Menteri Dalam Negeri India, Amit Shah mengatakan, hak sebelumnya yang terkait dengan kemerdekaan India dari kekuasaan Inggris pada 1947 bersifat sementara. Dengan menghapus Pasal 370 pemerintah berharap dapat mengubah demografi mayoritas Muslim di wilayah Kashmir yang dikuasai India. Pemerintah akan membuka kesempatan bagi penduduk baru India yang mayoritas Hindu untuk bermukim di wilayah itu. 

Shah mengatakan kepada anggota majelis tinggi bahwa pemerintah juga telah memutuskan untuk membagi wilayah Jammu dan Kashmir menjadi dua teritorial yang memiliki badan legislatif. Sementara, wilayah Ladakh akan diperintah langsung oleh pemerintah pusat tanpa legislatif. 

Apa itu status khusus Kashmir?

Pasal 35A konstitusi India memungkinkan legislatif lokal di Kashmir yang dikuasai India untuk mendefinisikan penduduk tetap di wilayah tersebut. Artikel itu muncul pada 1954 atas perintah presiden berdasarkan Pasal 370, yang memberikan status otonomi khusus untuk Jammu dan Kashmir. 
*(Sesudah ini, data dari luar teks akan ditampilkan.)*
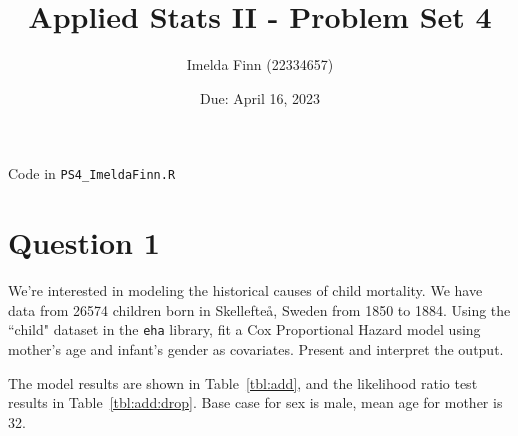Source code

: \documentclass[12pt,letterpaper]{article}
\title{Applied Stats II - Problem Set 4}
\date{Due: April 16, 2023}
\author{Imelda Finn (22334657)}
\begin{document}
	\maketitle

	Code in \texttt{PS4\_ImeldaFinn.R}

\section*{Question 1}
\vspace{.25cm}
\noindent We're interested in modeling the historical causes of child mortality. We have data from 26574 children born in Skellefteå, Sweden from 1850 to 1884. Using the ``child" dataset in the \texttt{eha} library, fit a Cox Proportional Hazard model using mother's age and infant's gender as covariates. Present and interpret the output.

%  
  
The model results are shown in Table~\ref{tbl:add}, and the likelihood ratio test results in Table~\ref{tbl:add:drop}.  %
Base case for sex is male, mean age for mother is 32.
\end{document}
Pasal 35A melarang penduduk India dari luar Jammu dan Kashmir menetap di wilayah tersebut secara permanen, membeli tanah, dan menjabat sebagai pegawai pemerintah maupun mendapatkan beasiswa pendidikan.

Pasal yang disebut sebagai Undang-Undang Penduduk Permanen melarang penduduk perempuan Jammu dan Kashmir menikah dengan seseorang dari luar wilayah mereka. Ketentuan ini juga berlaku untuk anak-anak perempuan. Pasal 35A menuai kritik yang menyatakan bahwa ketentuan dalam pasal tersebut tidak memiliki sanksi parlementer, dan mendiskriminasi perempuan.
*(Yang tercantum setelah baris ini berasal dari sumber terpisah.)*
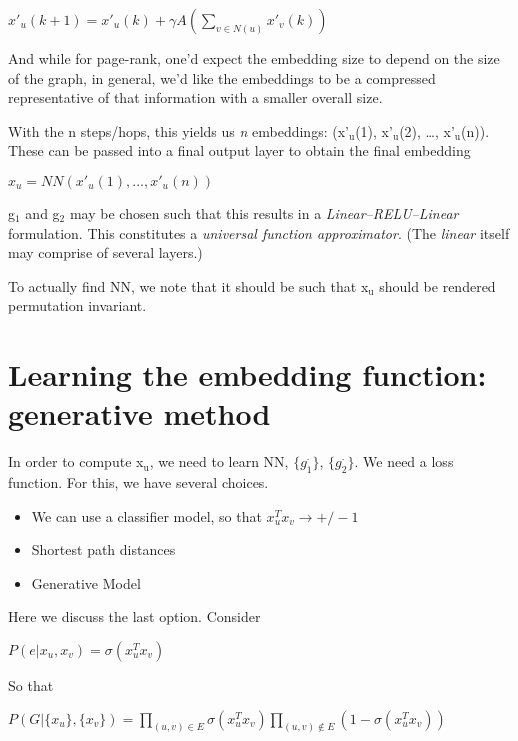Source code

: \documentclass{article}
\begin{document}
\begin{center}
\(\displaystyle x'_u(k+1) = x'_u(k) + \gamma A \left(\sum_{v \in N(u)} x'_v(k) \right)\)
\end{center}

And while for page-rank, one'd expect the embedding size to depend on the size of the graph, in general, we'd like the embeddings to be a compressed representative of that information with a smaller overall size.

With the n steps/hops, this yields us \emph{n} embeddings: (x'\(_{\text{u}}\)(1), x'\(_{\text{u}}\)(2), \ldots{}, x'\(_{\text{u}}\)(n)). These can be passed into a final output layer to obtain the final embedding 

\begin{center}
\(x_u = NN(x'_u(1), ..., x'_u(n))\)
\end{center}

g\(_{\text{1}}\) and g\(_{\text{2}}\) may be chosen such that this results in a \emph{Linear--RELU--Linear} formulation. This constitutes a \emph{universal function approximator}. (The \emph{linear} itself may comprise of several layers.)

To actually find NN, we note that it should be such that x\(_{\text{u}}\) should be rendered permutation invariant.

\section{Learning the embedding function: generative method}
\label{sec:orga6edc01}

In order to compute x\(_{\text{u}}\), we need to learn NN, \(\{g_1^{\cdot}\}\), \(\{g_2^{\cdot}\}\). We need a loss function. For this, we have several choices.

\begin{itemize}
\item We can use a classifier model, so that \(x_u^T x_v \rightarrow +/- 1\)
\item Shortest path distances
\item Generative Model
\end{itemize}

Here we discuss the last option. Consider

\begin{center}
\(P(e | x_u, x_v) = \sigma(x_u^T x_v)\)
\end{center}

So that

\begin{center}
\(\displaystyle P(G | \{x_u\}, \{x_v\}) = \prod_{(u,v)\in E} \sigma(x_u^T x_v) \prod_{(u,v)\notin E} (1 - \sigma(x_u^T x_v))\)
\end{center}
\end{document}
Ketentuan dalam Pasal 35A tetap tidak berubah. Sementara beberapa aspek dalam Pasal 370 telah mengalami perubahan selama beberapa dekade. 

Bagaimana Pasal 35A dibuat?

Pada 1927 Jammu dan Kashmir telah memiliki hak eksklusif secara turun temurun. Dua bulan setelah India meraih kemerdekaan dari pemerintahan Inggris, tepatnya pada Agustus 1947, penguasa Jammu dan Kashmir pada saat itu yakni Maharaja Hari Singh menandatangani Perjanjian Aksesi agar kedua wilayah tersebut bergabung menjadi satu. Perjanjian tersebut diformalkan dalam Pasal 370 konstitusi India. 

Diskusi lebih lanjut mengenai status Kashmir memuncak dalam Perjanjian Delhi 1952, yakni sebuah perintah presiden untuk memperluas warga India untuk tinggal di Kashmir namun tidak meninggalkan hak istimewa yang telah diwariskan secara turun temurun oleh Maharaja Hari Singh. 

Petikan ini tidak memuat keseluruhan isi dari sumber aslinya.